Sytnik’s bureau arrested an official in charge of spending funds that Ukraine received under the Kyoto Protocol. He is suspected of embezzling Hr 480 million.
On May 18, the bureau arrested Oleksandr Kolesnyk, a deputy prosecutor of Kyiv Oblast suspected of stealing sugar worth Hr 300 million.
The bureau has also been investigating alleged links between Olga Tkachenko, an executive of the Odesa Portside Plant and an ex-aide to lawmaker Oleksandr Hranovsky, and a suspected corruption scheme at the plant. However, a Kyiv court has blocked the bureau from accessing Tkachenko’s Viber messages.
Hranovsky and another ally of President Petro Poroshenko, Ihor Kononenko, have been accused of participating in the corruption scheme. They deny the accusations.
Anti-reformer of the week
Pavlo Vovk, chairman of Kyiv’s Administrative District Court, has been filmed meeting with lawmaker Oleksandr Hranovsky, a key ally of President Petro Poroshenko, according to a Radio Liberty investigation released last week.

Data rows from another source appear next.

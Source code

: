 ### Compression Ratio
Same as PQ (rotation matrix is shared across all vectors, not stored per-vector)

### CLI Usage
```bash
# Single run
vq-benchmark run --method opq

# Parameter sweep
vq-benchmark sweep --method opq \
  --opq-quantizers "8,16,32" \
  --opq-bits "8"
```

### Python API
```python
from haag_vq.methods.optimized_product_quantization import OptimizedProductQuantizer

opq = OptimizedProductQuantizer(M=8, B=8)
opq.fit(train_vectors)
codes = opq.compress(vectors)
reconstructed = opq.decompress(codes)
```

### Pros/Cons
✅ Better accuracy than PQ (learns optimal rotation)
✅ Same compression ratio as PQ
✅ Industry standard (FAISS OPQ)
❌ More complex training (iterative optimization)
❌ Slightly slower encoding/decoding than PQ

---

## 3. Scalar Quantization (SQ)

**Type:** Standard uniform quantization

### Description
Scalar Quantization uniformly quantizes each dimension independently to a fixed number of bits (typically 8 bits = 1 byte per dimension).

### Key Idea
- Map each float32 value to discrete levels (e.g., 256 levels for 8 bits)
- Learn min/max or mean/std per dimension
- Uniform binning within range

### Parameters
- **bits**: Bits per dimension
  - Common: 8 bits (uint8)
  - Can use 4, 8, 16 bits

The investigation provides evidence for reports that Hranovsky is interfering with the judicial and prosecutorial system on behalf of Poroshenko and Ihor Kononenko, the president’s “grey cardinal.”
In April Vovk’s Administrative District Court reinstated in his job Serhiy Lysenko, an infamous prosecutor who threatened to beat a defendant last year.
The court has also issued controversial rulings exempting Kyiv’s acting chief prosecutor Oleh Valendyuk and Lyudmila Demchenko, head of the State Fiscal Service’s Kyiv branch, from the lustration law, which stipulates firing top officials who served under ex-President Viktor Yanukovych.
Moreover, the court has reinstated police officers fired during the vetting of police, blocking the Interior Ministry’s reform.